Bank of England Future Rate Path
Alongside the recent weakening UK data, Brexit concerns have also fueled the selling in the Pound with the EU cranking up pressure on the UK to find a workable solution to the Irish border, while trade discussion are set to heat later this year, subsequently reducing the case to raise rates later this year. As such, the mixture of Brexit uncertainty and a weak economy, provides the bearish theme for GBP in the near term.
The big question is whether the Bank of England will deliver a rate hike in 2018 and according to market pricing, a 25bps hike is near enough fully priced in for the December meeting.
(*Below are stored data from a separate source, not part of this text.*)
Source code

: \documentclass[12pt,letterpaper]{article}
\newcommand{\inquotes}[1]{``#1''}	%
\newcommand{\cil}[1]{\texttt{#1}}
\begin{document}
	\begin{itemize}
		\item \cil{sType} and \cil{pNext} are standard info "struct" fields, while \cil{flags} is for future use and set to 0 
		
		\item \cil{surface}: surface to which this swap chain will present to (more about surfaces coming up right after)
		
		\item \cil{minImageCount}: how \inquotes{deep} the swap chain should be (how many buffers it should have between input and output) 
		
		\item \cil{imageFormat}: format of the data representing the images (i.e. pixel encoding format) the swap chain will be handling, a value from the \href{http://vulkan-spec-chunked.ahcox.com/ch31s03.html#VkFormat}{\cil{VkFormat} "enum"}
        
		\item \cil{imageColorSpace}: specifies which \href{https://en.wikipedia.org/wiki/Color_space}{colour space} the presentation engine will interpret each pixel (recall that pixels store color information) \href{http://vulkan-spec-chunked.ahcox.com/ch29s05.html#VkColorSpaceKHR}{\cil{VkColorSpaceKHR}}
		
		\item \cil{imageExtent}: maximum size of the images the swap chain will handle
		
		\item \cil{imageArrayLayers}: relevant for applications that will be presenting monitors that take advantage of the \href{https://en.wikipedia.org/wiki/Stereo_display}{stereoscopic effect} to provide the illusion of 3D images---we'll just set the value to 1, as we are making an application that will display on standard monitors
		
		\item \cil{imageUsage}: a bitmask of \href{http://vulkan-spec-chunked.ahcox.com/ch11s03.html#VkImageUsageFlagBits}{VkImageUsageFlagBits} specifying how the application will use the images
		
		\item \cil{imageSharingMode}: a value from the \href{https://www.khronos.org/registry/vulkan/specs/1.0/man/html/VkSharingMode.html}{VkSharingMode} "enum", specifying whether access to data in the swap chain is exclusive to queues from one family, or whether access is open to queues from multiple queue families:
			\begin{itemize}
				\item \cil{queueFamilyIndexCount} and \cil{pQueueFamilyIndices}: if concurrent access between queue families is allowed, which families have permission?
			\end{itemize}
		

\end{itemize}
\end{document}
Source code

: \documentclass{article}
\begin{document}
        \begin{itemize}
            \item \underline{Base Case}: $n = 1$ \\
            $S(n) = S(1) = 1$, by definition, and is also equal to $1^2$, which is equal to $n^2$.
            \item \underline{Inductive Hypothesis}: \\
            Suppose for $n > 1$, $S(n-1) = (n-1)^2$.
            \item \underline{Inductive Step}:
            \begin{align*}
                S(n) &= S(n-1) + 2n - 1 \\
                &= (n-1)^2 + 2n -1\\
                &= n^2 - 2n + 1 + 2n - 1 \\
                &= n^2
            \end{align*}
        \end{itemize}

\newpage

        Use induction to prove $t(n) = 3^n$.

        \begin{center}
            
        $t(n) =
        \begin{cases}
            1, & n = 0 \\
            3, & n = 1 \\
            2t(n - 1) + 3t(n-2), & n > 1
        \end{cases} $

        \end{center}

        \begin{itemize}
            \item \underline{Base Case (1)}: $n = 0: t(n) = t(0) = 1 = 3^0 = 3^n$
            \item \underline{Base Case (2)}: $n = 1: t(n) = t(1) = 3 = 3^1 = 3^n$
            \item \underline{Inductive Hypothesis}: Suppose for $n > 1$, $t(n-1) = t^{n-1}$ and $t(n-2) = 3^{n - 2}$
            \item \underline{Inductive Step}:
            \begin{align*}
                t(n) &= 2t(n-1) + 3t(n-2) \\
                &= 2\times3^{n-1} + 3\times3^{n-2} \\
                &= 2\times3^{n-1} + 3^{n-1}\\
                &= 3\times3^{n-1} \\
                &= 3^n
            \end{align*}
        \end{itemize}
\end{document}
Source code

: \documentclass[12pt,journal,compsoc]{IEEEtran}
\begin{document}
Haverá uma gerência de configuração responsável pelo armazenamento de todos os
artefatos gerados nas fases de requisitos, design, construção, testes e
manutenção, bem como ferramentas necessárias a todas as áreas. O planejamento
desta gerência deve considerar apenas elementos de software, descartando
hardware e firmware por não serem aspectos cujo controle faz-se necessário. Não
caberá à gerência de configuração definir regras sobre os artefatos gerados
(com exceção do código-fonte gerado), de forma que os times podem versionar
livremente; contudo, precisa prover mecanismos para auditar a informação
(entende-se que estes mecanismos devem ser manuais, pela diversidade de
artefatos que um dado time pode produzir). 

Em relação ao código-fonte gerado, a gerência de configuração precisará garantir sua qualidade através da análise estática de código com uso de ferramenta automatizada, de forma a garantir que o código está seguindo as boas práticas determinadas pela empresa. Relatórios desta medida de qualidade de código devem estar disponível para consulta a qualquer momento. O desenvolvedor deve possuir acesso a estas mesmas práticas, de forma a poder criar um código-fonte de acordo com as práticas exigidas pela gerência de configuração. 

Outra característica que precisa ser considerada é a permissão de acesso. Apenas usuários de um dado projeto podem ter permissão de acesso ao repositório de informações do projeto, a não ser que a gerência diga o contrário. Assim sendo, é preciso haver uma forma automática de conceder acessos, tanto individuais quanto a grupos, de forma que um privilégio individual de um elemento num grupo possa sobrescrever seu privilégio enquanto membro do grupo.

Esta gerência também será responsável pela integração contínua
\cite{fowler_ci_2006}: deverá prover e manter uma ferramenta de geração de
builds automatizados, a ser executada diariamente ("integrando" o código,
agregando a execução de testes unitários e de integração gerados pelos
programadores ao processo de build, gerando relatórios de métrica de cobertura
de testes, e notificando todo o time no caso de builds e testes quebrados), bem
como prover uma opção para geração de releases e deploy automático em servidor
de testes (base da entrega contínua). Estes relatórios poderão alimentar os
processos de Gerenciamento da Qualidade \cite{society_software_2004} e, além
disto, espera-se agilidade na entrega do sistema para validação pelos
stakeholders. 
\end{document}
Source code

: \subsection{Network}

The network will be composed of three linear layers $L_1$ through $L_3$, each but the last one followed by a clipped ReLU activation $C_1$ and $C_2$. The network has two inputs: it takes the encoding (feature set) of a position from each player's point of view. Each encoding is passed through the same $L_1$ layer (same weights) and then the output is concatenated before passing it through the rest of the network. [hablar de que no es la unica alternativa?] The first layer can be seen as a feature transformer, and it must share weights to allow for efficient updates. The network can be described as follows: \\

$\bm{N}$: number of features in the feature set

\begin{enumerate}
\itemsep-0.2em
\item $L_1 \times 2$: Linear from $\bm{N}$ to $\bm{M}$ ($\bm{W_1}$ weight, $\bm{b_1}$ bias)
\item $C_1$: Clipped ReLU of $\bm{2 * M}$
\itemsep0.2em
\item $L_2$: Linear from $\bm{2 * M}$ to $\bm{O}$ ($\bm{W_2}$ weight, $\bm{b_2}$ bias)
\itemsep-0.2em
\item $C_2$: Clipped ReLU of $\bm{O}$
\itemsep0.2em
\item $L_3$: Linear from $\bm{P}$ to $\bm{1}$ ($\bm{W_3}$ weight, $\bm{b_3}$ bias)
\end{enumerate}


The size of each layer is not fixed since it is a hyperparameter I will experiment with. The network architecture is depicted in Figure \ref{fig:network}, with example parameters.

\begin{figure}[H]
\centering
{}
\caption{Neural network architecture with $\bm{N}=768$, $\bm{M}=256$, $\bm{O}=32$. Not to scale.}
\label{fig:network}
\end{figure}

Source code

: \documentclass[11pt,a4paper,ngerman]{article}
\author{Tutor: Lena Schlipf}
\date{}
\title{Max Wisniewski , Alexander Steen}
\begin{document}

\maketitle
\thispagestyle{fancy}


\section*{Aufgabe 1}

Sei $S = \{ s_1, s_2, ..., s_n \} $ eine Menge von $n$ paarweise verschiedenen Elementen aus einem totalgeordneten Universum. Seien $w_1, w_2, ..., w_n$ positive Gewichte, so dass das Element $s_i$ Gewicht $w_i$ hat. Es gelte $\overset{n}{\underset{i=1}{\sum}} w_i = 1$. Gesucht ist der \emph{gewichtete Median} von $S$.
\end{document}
The August meeting will garner attention as this will be when the next quarterly inflation report will be released (after May meeting) where markets are pricing in around a 55% chance (13.7bps of tightening) the BoE will deliver a hike.
Source: Thomson Reuters
GBPUSD PRICE CHART: DAILY TIME FRAME (FEB 2017-MAY 3, 2018)
GBPUSD Technical Analysis Levels
Levels to the downside, the 50% fibonaci retracement of the June 2017 low to the 2018 high is situated at 1.34900, before the January 11th low at 1.3458. Reminder, the Relative Strength Index is below the oversold 30 level, which could suggest a possible reversal. On the topside, resistance comes in at 1.3659 (2017 high), while the 38.2% fibonaci retracement sits at 1.3699.
See how retail traders are positioning in GBPUSD as well as other major FX pairs on an intraday basis using the DailyFX speculative positioning data on the sentiment page.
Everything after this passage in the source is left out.